The university was listed in nine of 12 categories, and also was named as a 2012 Honor Roll school for being highly rated in more than four categories. U-M won honors in the following areas:
• Collaborative Governance — Faculty members are appropriately involved in decisions related to academic programs.
• Teaching Environment — Faculty members say the institution recognizes innovation and high-quality teaching.
• Compensation and Benefits — Pay is fair and benefits meet the needs of employees.
• Facilities, Workspace and Security — Facilities adequately meet needs, the appearance of the campus is pleasing and the institution takes steps to provide a secure environment.
• Job Satisfaction and Support — Provides insight into the satisfaction with job fit, autonomy and resources.
• Work/Life Balance — Policies give employees the flexibility to manage their personal lives.
• Confidence in Senior Leadership — Leaders have the knowledge, skills and experience necessary for institutional success.
• Respect and Appreciation — Employees are regularly recognized for their contributions.
• Tenure Clarity and Process — Requirements for tenure are clear, faculty members say.
The Chronicle uses ModernThink LLC, a human capital consulting firm, to conduct surveys of faculty and staff at participating institutions.
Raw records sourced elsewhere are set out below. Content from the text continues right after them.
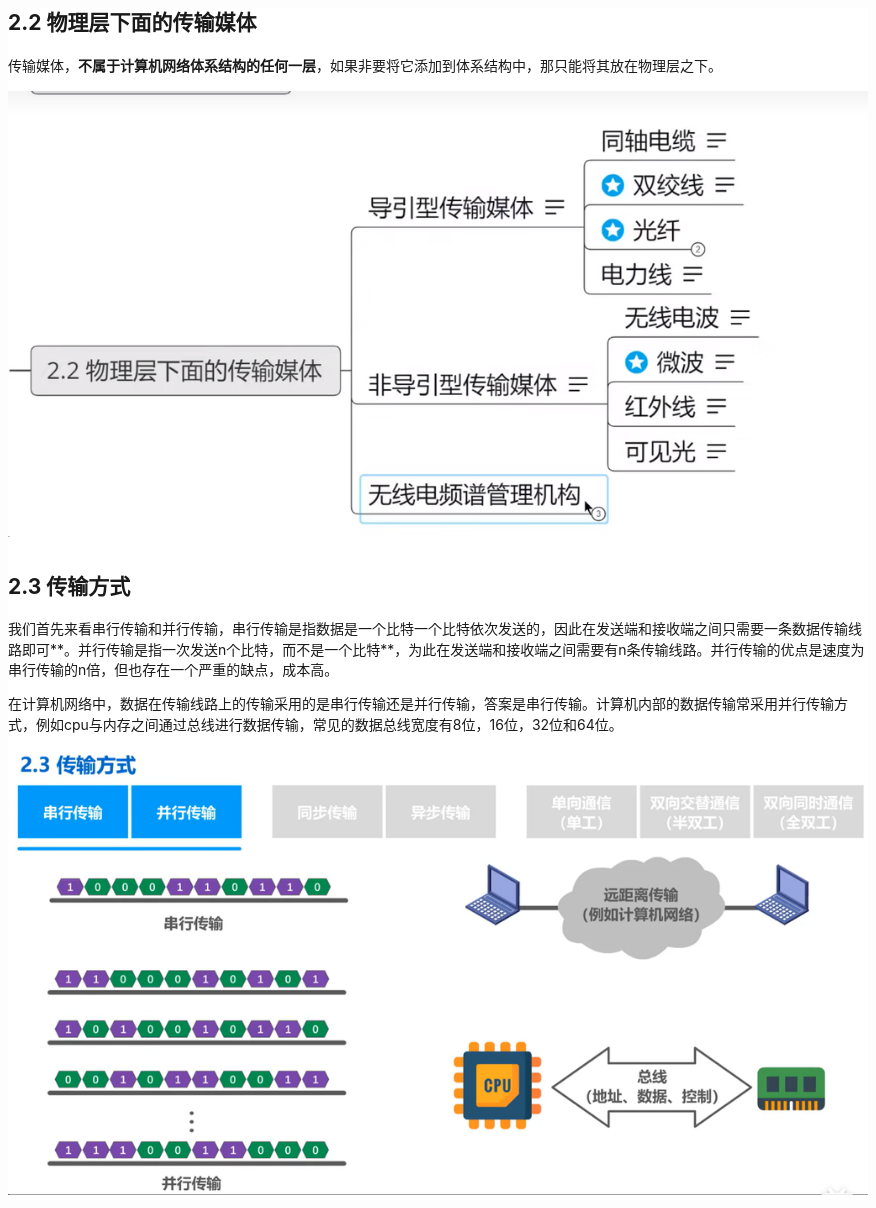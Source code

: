 

## 2.2 物理层下面的传输媒体

传输媒体，**不属于计算机网络体系结构的任何一层**，如果非要将它添加到体系结构中，那只能将其放在物理层之下。

![image-20231122125125045](0000_计算机网络.assets/image-20231122125125045.png)

## 2.3 传输方式

我们首先来看串行传输和并行传输，串行传输是指数据是一个比特一个比特依次发送的，因此在发送端和接收端之间只需要一条数据传输线路即可**。并行传输是指一次发送n个比特，而不是一个比特**，为此在发送端和接收端之间需要有n条传输线路。并行传输的优点是速度为串行传输的n倍，但也存在一个严重的缺点，成本高。

在计算机网络中，数据在传输线路上的传输采用的是串行传输还是并行传输，答案是串行传输。计算机内部的数据传输常采用并行传输方式，例如cpu与内存之间通过总线进行数据传输，常见的数据总线宽度有8位，16位，32位和64位。

![image-20231119184132615](0000_计算机网络.assets/image-20231119184132615.png)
For the 2012 survey, 294 institutions took part, and more than 46,000 administrators, faculty members and professional support staff members took the survey, according to the Chronicle. Of the institutions that participated, 103 colleges and universities made the list.
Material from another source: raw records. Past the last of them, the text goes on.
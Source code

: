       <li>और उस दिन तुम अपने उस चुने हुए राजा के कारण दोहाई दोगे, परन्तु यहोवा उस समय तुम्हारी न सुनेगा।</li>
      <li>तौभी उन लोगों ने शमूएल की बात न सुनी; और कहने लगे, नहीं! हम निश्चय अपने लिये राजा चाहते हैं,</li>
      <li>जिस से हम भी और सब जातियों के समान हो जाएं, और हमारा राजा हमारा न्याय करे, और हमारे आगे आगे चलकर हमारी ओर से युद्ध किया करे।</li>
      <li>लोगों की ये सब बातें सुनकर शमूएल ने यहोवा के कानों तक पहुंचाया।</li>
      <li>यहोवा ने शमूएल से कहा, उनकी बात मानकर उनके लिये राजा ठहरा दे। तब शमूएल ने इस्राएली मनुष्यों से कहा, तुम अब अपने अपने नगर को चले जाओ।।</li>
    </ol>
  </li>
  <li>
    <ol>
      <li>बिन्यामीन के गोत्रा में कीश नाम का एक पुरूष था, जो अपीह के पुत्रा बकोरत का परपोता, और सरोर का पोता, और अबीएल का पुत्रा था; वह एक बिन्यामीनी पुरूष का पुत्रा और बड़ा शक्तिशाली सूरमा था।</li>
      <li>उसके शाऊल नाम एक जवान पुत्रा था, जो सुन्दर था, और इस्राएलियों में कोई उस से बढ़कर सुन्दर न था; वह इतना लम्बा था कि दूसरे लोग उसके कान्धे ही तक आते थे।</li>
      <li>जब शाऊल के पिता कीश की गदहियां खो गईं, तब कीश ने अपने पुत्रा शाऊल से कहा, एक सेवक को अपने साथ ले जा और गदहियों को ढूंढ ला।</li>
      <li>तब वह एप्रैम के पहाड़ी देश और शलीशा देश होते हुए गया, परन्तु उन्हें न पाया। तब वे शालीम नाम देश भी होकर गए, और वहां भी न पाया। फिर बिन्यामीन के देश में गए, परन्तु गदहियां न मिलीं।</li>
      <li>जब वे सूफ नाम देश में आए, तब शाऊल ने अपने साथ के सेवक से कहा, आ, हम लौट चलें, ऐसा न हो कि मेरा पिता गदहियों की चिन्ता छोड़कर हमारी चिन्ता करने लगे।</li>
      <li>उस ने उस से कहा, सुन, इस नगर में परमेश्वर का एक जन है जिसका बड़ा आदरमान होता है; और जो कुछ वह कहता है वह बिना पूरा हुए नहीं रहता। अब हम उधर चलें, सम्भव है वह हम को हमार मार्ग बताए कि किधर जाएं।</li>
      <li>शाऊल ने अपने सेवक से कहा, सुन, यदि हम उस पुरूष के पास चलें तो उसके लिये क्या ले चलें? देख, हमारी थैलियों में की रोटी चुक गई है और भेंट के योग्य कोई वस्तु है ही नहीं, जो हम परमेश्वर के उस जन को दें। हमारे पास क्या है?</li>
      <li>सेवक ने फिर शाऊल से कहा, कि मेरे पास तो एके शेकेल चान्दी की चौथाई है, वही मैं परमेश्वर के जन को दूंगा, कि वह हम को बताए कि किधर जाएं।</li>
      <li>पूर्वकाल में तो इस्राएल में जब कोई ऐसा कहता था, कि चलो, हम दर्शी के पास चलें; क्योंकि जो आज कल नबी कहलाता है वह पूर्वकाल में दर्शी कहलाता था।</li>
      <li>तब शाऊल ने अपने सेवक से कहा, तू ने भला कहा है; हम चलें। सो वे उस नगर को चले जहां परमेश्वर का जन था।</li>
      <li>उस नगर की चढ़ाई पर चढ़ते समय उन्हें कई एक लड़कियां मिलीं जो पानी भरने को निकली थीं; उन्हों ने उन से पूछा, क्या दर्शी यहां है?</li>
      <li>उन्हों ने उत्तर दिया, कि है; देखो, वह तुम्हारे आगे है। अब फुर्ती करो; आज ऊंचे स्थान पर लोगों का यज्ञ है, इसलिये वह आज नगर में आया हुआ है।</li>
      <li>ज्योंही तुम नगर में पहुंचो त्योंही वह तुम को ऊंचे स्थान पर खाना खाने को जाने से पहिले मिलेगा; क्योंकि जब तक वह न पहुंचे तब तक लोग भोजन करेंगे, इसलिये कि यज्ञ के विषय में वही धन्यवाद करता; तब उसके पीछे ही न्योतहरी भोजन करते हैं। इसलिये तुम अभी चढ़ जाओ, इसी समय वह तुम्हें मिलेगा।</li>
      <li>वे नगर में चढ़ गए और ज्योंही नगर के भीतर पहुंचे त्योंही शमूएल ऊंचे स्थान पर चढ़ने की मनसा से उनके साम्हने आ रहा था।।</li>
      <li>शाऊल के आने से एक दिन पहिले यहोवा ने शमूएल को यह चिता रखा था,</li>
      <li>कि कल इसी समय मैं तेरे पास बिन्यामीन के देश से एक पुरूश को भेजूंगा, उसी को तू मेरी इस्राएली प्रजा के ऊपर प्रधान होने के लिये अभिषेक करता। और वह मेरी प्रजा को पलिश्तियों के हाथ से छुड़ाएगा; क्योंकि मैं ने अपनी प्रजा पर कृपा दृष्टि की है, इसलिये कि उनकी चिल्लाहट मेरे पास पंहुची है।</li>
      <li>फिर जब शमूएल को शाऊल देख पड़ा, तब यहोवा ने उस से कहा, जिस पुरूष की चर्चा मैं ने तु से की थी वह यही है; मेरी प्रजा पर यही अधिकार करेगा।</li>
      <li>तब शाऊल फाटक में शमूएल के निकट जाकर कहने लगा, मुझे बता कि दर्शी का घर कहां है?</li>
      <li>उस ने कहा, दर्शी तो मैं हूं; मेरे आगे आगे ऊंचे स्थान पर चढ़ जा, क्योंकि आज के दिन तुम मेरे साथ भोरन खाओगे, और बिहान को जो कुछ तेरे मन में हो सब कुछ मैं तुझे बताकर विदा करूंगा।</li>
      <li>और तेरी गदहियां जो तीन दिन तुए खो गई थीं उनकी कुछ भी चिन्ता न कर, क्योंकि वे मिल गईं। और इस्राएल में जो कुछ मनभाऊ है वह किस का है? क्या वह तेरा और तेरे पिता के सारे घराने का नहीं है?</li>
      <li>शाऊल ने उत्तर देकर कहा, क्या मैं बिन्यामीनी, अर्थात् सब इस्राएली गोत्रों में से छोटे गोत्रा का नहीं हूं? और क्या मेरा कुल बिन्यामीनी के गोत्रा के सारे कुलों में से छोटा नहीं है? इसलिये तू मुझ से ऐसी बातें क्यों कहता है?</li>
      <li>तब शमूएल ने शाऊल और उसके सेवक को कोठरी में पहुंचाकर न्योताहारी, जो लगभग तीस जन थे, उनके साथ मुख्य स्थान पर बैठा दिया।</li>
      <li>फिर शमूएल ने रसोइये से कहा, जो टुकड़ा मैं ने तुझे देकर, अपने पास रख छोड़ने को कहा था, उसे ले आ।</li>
“The university places a high priority on creating an environment that enables faculty and staff to do their best work. We value the contributions of all our employees in making Michigan a great place to work,” Provost Phil Hanlon says. “We are pleased and proud to be recognized in so many categories of the Chronicle’s survey.”
The survey results are based on a two-part assessment process: an institutional audit that captured demographics and workplace policies from each institution, and a survey administered to faculty, administrators and professional support staff. The primary factor in deciding whether an institution received recognition was the employee feedback.
“It’s easier to be a great workplace during good times, but it’s when times are tough that commitment to workplace quality really gets tested. And those institutions that measure up during times of economic hardship reinforce their already strong cultures and put even more distance between them and their peer institutions for whom they compete for talent,” writes Richard Boyer, principal and managing partner, ModernThink LLC.
“The formula for success continues to evolve, yet there are certain common features among institutions that achieve significant levels of worker satisfaction,” says Liz McMillen, the Chronicle’s editor. “The Great Colleges to Work For program allows our readers to learn about colleges that seem to be getting it right.”